Instantly, I felt protective. What do you mean test him? What kind of test? Jimmy had done Schutzhund training with his German shepherds and wanted to see if Mr. Beebs was law enforcement material. Schutzhund training requires obedience, tracking, and protection. Many police dogs are trained this way. Dogs have to be fearless to become guard dogs, or canine cops. Not all dogs are fearless. Years later, Beebs would sire a puppy, who was the incarnation of Chicken Little. A paper bag on the floor made him quiver; shiny floor tiles sent him skittering. The neighbor’s cat attacked him and he ran away. While camping in Maine, he jumped in my lap—all eighty pounds of him—because a chipmunk ran at him. Mr. Beebs, on the other hand, was a gladiator.
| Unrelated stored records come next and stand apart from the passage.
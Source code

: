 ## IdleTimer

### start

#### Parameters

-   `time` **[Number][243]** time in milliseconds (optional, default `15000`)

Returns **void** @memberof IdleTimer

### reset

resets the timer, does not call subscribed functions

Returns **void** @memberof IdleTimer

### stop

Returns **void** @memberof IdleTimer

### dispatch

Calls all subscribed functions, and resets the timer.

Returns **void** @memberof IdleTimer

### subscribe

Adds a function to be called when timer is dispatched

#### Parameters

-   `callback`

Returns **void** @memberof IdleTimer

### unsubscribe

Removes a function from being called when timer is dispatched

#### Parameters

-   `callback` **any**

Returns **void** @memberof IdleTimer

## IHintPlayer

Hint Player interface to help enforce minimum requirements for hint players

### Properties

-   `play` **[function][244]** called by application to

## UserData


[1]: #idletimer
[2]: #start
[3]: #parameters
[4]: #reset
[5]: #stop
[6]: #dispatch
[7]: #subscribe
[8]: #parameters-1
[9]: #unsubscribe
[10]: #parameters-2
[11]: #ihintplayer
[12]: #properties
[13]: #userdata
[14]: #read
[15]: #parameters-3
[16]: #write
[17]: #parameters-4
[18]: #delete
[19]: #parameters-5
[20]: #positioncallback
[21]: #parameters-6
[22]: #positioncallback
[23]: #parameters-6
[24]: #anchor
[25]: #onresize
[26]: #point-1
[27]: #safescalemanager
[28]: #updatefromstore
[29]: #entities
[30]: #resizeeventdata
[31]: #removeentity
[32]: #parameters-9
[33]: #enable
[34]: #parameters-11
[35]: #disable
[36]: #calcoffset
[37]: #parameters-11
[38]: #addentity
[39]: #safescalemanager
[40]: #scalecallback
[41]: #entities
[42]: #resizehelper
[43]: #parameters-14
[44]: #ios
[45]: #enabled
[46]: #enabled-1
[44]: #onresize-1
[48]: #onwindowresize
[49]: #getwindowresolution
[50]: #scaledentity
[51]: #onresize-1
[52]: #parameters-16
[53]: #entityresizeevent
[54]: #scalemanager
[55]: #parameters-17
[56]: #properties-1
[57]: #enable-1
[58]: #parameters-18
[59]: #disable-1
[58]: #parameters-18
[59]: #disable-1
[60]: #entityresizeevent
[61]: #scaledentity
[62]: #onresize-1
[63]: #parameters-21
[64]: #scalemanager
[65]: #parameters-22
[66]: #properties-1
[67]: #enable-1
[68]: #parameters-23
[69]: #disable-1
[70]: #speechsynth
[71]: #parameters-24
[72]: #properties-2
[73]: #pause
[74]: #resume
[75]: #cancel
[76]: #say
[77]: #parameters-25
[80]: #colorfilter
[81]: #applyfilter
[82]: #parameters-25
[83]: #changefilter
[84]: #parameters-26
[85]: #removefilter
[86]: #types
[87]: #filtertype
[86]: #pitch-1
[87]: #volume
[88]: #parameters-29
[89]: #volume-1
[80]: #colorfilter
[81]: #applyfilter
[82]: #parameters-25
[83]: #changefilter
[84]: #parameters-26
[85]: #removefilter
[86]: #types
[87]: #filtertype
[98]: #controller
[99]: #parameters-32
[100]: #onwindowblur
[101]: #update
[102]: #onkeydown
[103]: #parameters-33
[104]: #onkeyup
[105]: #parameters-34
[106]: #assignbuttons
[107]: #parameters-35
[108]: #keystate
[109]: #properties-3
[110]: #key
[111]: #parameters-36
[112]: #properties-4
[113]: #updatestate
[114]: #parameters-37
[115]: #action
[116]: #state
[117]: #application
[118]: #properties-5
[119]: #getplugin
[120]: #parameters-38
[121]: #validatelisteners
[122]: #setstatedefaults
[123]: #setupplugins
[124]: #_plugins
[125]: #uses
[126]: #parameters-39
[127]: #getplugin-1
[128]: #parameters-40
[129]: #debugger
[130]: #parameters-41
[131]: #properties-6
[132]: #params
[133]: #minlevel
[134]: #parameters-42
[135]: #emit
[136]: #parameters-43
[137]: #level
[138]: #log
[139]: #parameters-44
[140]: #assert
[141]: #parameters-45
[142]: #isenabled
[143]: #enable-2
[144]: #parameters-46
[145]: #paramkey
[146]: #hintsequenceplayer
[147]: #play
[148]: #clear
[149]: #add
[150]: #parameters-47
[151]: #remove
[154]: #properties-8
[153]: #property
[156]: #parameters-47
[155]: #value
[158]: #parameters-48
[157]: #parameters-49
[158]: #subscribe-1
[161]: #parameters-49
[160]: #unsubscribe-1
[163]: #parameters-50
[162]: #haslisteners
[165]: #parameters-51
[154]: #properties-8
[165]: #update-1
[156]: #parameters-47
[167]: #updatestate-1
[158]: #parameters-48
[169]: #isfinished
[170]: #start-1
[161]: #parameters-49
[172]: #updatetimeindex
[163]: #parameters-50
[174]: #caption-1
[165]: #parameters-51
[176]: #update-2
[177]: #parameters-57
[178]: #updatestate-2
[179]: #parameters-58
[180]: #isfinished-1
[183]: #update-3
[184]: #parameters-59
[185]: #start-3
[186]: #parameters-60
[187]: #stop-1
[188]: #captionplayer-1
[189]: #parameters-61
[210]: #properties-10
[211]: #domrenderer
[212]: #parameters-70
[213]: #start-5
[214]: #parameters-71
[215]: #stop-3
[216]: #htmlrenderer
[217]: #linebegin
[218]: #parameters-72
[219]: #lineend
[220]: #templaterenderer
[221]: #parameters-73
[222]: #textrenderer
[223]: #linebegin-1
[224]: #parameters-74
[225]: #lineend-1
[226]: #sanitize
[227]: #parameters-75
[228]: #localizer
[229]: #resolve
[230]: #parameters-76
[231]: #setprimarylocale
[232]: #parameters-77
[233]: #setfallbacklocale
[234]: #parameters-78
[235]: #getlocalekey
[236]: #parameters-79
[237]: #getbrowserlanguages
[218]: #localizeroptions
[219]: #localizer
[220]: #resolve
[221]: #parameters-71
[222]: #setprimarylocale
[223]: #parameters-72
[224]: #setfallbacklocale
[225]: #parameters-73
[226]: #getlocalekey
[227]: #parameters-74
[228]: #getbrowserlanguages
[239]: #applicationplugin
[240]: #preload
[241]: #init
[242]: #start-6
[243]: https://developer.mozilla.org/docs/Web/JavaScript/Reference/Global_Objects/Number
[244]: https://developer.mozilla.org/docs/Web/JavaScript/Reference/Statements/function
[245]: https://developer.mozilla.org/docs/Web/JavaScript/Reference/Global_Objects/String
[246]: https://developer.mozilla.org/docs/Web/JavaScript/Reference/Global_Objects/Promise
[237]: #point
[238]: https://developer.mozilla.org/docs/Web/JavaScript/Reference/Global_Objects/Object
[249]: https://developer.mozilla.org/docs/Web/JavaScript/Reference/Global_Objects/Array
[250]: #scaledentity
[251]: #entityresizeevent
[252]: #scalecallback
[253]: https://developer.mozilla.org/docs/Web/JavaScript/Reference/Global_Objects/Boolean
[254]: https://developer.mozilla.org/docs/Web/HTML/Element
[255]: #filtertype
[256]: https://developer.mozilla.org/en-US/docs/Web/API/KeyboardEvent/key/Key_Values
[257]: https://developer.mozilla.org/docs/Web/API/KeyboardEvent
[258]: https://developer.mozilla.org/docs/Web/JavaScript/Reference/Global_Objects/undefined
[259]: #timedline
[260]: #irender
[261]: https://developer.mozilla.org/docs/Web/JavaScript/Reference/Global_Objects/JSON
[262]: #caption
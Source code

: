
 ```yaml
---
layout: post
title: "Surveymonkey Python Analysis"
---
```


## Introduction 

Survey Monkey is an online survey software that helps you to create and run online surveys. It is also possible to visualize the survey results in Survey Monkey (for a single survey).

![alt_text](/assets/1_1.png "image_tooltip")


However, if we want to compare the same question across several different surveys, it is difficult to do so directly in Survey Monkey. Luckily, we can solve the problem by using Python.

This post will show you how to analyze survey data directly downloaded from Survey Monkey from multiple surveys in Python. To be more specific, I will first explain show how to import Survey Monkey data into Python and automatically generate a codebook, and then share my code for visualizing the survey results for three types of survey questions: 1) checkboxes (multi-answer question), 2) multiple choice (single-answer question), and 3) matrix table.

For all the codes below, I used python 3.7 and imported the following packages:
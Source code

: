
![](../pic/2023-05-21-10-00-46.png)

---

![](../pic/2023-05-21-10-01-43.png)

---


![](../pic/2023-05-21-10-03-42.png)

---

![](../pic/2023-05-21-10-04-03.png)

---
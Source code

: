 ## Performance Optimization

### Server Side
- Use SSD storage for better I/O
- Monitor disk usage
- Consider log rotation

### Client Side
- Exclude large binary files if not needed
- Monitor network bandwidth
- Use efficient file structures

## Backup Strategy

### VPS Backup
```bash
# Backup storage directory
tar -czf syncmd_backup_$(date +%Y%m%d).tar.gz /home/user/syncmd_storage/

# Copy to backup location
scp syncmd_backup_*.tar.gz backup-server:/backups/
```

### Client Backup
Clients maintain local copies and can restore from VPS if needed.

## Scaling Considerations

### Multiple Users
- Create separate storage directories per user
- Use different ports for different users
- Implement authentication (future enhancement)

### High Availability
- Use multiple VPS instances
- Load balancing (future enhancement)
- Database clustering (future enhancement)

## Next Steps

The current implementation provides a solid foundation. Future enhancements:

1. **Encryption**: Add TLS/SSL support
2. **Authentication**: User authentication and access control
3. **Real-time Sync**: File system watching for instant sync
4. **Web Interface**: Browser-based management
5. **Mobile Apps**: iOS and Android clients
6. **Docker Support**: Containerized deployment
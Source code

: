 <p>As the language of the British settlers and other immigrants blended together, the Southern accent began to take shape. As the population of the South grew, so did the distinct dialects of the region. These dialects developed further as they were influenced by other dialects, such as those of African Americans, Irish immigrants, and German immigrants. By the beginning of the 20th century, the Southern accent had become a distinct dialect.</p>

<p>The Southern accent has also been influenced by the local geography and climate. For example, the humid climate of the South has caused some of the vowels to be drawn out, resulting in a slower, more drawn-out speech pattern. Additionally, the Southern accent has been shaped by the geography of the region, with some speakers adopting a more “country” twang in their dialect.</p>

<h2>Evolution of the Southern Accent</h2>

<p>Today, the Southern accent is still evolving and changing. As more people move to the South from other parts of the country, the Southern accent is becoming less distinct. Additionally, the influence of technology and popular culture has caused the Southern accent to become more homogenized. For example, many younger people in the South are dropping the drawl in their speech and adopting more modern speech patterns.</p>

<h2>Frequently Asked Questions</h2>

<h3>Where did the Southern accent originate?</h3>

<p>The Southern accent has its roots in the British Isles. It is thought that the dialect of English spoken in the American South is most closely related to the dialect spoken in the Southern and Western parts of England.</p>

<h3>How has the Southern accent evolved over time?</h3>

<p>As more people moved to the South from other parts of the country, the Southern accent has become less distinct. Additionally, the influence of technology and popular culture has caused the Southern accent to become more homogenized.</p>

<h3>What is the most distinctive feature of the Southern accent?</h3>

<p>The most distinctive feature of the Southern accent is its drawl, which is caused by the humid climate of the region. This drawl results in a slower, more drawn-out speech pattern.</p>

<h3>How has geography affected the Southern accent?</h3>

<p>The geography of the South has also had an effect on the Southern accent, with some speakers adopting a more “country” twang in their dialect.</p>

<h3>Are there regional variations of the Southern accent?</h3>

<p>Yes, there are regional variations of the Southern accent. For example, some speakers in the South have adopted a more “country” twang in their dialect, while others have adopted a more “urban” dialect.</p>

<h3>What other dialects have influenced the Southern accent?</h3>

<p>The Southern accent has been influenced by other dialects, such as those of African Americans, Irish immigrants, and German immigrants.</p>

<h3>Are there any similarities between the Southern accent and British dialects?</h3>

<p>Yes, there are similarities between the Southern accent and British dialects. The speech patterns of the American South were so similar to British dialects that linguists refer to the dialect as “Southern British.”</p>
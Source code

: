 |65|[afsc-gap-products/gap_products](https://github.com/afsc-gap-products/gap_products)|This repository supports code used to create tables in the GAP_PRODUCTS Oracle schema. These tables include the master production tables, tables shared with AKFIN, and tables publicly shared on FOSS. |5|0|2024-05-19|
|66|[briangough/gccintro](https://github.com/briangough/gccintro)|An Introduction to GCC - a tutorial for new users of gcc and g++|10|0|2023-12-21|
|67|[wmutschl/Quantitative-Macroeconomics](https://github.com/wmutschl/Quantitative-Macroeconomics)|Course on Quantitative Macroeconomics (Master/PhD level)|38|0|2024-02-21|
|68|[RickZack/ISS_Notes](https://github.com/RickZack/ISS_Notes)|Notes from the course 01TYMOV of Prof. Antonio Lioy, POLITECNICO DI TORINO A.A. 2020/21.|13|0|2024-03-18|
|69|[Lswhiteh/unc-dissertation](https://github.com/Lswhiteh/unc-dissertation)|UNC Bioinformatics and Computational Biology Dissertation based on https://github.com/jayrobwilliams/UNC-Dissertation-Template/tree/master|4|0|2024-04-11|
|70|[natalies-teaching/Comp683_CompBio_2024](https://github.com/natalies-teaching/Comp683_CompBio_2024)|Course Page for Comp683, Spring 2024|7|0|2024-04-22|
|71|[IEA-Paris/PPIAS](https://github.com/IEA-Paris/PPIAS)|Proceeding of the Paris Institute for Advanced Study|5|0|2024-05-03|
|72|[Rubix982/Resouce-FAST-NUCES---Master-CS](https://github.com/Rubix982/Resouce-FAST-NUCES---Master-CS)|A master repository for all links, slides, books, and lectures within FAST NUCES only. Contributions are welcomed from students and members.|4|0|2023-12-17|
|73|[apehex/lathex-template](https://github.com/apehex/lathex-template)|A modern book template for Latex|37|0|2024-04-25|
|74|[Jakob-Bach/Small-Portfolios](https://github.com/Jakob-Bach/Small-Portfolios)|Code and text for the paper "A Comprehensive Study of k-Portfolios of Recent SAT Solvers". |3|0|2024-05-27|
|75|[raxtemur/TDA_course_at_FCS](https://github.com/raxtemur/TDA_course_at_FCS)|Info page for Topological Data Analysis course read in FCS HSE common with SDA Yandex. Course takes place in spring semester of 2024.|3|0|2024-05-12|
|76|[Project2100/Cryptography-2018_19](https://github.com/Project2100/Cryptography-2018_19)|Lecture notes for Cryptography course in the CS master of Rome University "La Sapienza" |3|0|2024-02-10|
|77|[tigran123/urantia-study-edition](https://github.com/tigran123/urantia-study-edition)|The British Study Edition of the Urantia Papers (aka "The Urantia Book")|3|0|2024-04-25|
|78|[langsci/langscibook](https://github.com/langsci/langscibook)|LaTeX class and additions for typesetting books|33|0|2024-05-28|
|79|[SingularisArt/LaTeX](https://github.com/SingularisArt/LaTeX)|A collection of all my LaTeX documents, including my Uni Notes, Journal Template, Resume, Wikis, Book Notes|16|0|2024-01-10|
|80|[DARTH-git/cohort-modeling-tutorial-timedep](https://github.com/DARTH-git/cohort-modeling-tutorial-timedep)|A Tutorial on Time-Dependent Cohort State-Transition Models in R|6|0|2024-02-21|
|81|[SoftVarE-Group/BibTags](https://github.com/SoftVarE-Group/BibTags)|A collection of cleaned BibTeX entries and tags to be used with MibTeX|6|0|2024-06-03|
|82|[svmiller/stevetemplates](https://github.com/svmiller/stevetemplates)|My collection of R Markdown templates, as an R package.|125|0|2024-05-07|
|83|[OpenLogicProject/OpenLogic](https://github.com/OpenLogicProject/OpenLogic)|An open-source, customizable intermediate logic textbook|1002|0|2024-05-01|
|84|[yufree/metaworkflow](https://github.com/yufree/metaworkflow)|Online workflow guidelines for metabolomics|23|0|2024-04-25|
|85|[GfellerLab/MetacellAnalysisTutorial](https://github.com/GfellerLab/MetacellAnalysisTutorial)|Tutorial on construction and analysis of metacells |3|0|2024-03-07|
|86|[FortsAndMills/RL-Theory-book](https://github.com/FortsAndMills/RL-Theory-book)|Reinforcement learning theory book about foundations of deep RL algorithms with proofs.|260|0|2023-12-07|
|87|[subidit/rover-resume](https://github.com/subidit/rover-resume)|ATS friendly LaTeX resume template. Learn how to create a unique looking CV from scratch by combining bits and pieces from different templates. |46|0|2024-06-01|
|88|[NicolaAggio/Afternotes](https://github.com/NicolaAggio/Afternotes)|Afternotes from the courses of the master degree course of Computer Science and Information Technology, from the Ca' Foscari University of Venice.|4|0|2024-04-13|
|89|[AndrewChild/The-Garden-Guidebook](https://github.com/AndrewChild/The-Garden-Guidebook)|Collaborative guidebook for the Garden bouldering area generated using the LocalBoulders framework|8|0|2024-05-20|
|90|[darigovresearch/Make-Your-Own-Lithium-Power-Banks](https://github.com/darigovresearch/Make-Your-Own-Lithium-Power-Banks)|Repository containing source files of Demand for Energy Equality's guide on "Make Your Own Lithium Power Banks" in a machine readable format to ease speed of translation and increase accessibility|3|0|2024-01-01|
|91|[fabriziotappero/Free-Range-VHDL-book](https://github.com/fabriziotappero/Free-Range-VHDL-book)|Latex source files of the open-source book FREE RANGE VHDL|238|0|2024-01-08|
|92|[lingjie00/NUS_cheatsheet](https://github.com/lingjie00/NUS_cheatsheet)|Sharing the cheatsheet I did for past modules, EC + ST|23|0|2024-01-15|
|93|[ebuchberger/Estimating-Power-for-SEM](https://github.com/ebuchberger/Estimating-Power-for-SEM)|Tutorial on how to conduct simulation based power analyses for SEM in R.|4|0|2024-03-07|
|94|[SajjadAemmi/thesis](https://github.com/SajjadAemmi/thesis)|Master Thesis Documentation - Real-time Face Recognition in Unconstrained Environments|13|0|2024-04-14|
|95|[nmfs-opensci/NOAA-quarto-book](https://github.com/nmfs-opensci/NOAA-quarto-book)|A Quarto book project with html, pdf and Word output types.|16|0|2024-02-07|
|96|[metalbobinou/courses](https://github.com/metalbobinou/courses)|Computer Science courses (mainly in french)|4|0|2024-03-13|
I let Jimmy give it a go, and I watched my then forty-five-pound dog face off with a man over six feet tall, with a shaved head, and 220-plus pounds of meat on his bones. Jimmy went to the tree line, and found a big thick stick with a pointed end. He told me to stay back. Then he ran towards Mr. Beebs screaming in German. Jimmy’s stocky arm held the stick high over his head. He punched the air with the stick, his mouth a loud wide hole. He acted like a felon, who’d escaped from a German asylum for the criminally insane. Mr. Beebs didn’t flinch. Instead he ran toward him. The dog was airborne in seconds, using his spring-loaded haunches to leap as high as Jimmy’s chest. He used the man’s chest as a springboard pushing off with his back legs so he could grab the stick above Jimmy’s head. I was damn impressed. “Yup, He’s guard dog material,” Jimmy said. I didn’t want a guard dog. I wanted a dog that would stop using me as a pin cushion. I saw something special in that young dog. I knew, even early on, that he would always have my back.